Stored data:
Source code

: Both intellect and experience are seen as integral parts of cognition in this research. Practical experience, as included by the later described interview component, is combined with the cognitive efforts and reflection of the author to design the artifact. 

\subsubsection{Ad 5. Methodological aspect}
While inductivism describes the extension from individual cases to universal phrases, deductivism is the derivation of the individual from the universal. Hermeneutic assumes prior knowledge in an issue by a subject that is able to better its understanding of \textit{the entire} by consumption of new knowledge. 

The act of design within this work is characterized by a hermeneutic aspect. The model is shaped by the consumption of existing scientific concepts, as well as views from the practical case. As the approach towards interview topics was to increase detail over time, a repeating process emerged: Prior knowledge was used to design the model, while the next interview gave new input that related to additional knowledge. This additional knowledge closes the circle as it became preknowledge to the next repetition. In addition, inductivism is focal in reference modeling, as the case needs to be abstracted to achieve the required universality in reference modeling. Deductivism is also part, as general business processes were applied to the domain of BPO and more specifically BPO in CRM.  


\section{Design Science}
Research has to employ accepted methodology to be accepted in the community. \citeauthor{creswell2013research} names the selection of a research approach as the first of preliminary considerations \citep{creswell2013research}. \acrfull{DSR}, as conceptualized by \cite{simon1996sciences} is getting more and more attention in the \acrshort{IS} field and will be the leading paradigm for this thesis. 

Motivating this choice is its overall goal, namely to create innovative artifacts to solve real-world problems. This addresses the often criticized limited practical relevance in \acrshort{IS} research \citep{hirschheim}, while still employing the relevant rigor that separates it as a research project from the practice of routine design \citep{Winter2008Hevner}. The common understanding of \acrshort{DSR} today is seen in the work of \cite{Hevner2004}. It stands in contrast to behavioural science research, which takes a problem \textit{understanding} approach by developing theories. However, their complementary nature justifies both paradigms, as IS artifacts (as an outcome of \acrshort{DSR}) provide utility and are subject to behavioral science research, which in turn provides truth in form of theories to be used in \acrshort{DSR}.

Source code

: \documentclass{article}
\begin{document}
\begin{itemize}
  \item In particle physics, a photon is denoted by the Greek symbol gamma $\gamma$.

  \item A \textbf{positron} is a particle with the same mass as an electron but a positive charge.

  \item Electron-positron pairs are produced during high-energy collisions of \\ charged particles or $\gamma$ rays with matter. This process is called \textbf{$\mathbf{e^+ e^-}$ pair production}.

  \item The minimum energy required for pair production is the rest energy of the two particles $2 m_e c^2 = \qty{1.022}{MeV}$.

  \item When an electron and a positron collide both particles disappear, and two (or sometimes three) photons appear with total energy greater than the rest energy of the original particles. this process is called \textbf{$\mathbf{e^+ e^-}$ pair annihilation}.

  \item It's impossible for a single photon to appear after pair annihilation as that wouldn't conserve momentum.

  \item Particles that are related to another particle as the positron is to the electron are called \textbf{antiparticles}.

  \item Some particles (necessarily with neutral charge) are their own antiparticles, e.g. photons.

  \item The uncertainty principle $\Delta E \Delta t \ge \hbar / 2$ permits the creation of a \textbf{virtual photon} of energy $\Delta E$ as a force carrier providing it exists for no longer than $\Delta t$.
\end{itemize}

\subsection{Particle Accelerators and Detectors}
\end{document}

EXERCISE OBJECTIVE: Wherever the word "photons" appears in the entries above, copy that whole line.

TASK OUTPUT:
  \item When an electron and a positron collide both particles disappear, and two (or sometimes three) photons appear with total energy greater than the rest energy of the original particles. this process is called \textbf{$\mathbf{e^+ e^-}$ pair annihilation}.
  \item Some particles (necessarily with neutral charge) are their own antiparticles, e.g. photons.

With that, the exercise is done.